Beyond the ballot box
International students follow the election cycle.
By Sophie Stein
“Those [who live] outside of America want to believe in the freedom that America promises. It’s freedom, or the idea of it, that makes America great … not the ideas Trump promotes,” says Neha Rashid, Medill sophomore of NU-Q, in an email. It’s this freedom that Rashid, who grew up in Qatar, fears she might lose if Donald Trump wins the presidential election in November.
Rashid is one of many Northwestern students who, though they aren’t U.S. citizens, have begun to pay an increasing amount of attention to the 2016 election cycle.
“I always joke that we should be able to vote, because we pay the price for the U.S. electing the wrong president as much as, if not more than, U.S. citizens do,” says Michal Massoud, a Lebanese graduate student in Bienen. He adds that the U.S. election makes him concerned for his family members, who still live in Lebanon.
“It’s been really hard there, even though Obama’s been trying to clean up the acts of the people who came before him,” he says. “It takes one U.S. president, and the next thing you know you have a war [in Iraq] that lasts almost 20 years, and hundreds and thousands of people [are] dead.”
NU-Q Medill junior Faizan Shakir follows politics for a similar reason: After living in the U.S. for a scant three months, he’s realized the vast extent of the United States’ political impact overseas.
“[My] newfound enthusiasm for American politics was the realization that we live in a global landscape where America is deeply entrenched in most political decisions,” Shakir says in an email. “As an overseas Pakistani, I feel that my life will probably be affected more by the type of regime in America than Pakistan.”
Other students, however, don’t feel as closely connected to America’s current election cycle. Some students from Europe and Canada only follow American politics to the extent that it’s become a major focus of foreign media.
“In Canada, we pay close attention to American politics … in a pop-culture sense,” says Bienen junior Chris Fenje. “Trump gets more airtime than Trudeau… It’s entertaining.”
Others feel alienated by U.S. political ideology, claiming U.S. policies operate on a conservative value system and that the electoral process seems flawed by design.
“For me, it feels like the whole spectrum of American politics is lifted up and shifted further over to the right,” says Christopher Bennett, an Australian graduate student in Bienen. “Your left wing is significantly more right than ours.”

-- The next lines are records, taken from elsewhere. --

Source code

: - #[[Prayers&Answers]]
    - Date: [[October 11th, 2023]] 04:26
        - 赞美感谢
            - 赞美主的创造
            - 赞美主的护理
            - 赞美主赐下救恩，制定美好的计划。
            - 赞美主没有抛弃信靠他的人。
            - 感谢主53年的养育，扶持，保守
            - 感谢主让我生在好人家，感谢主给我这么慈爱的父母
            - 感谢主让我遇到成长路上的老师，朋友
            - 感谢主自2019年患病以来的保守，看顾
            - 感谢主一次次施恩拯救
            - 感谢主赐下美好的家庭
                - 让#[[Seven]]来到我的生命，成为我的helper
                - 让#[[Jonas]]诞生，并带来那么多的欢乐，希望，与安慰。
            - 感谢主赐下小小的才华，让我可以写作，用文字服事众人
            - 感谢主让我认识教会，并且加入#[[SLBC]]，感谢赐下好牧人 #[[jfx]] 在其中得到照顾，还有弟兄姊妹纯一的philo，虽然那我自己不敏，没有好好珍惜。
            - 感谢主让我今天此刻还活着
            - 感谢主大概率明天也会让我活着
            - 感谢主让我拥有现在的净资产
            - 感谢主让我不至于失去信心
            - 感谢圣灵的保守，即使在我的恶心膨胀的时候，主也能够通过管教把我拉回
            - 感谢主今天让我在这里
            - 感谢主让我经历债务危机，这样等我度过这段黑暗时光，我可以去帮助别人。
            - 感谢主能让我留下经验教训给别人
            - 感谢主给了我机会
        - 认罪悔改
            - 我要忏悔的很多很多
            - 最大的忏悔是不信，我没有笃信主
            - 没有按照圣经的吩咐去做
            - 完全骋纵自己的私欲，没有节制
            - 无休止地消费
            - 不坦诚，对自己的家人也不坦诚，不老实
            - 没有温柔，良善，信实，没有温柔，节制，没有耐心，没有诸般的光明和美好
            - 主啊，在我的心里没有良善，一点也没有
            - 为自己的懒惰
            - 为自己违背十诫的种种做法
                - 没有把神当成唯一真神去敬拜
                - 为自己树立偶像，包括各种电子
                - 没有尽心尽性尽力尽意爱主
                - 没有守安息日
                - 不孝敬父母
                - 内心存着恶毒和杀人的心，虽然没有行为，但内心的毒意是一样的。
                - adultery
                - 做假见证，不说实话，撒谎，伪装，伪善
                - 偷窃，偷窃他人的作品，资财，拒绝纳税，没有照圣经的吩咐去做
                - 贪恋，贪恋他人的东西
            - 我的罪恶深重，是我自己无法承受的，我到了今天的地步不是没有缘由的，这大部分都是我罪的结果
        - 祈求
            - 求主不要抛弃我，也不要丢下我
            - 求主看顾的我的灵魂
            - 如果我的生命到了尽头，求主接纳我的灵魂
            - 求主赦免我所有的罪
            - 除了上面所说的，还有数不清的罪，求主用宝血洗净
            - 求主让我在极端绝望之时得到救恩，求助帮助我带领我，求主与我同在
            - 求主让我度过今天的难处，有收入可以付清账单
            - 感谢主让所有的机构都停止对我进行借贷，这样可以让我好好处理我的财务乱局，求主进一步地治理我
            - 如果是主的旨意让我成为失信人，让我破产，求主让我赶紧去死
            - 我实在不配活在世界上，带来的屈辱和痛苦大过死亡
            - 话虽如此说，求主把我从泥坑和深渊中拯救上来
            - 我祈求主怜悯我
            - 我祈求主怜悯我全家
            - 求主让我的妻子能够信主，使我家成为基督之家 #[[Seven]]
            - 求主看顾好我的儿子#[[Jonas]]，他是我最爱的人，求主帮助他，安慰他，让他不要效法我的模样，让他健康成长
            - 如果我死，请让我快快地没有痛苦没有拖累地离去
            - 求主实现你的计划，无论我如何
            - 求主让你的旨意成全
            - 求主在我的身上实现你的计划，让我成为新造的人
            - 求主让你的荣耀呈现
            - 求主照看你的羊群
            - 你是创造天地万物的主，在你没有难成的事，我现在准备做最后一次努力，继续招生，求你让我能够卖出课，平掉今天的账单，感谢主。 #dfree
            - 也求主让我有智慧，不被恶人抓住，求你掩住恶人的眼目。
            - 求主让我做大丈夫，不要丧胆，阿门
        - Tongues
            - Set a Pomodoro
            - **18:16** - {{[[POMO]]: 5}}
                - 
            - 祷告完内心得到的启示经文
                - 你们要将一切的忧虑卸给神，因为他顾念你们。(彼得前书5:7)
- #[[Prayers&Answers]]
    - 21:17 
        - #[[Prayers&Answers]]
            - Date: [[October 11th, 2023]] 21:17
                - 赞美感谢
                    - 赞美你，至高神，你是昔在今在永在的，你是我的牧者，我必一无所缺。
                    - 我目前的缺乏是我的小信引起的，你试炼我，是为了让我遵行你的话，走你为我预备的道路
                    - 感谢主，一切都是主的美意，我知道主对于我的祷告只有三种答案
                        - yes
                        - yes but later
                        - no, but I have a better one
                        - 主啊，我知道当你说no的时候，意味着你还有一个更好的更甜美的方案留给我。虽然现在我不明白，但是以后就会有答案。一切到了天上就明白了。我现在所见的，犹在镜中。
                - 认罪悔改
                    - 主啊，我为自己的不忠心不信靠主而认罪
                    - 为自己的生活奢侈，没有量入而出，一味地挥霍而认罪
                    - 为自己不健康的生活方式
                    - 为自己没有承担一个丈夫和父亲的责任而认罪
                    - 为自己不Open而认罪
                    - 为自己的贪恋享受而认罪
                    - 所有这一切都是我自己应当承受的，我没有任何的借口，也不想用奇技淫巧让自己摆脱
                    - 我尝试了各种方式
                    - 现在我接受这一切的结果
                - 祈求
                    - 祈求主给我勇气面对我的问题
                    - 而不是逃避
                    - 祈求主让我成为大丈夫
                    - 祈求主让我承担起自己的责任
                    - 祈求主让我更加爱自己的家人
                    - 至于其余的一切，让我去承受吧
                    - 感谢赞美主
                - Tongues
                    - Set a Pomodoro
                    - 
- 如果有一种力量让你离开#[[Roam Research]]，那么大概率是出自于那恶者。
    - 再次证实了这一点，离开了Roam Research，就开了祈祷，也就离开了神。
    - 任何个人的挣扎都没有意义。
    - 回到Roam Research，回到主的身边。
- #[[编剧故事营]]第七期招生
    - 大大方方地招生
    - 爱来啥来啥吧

Another reason for Bennett’s lack of interest in the election cycle is that he’s only lived in Evanston for a year, and he doesn’t intend to live or work in the U.S. after he finishes his degree.
“I came here for an education; I came here so that I could further myself,” Bennett says. “Really, it’s a bit selfish, but I kind of don’t care.”
Shakir, on the other hand, argues that regardless of his personal ineligibility to vote, he feels obliged to follow U.S. politics because the impact of the country’s policies reach far beyond its borders.
“An American president is powerful not just because of their executive powers,” he says, “but because of their ability to set the agenda for the world to discuss.”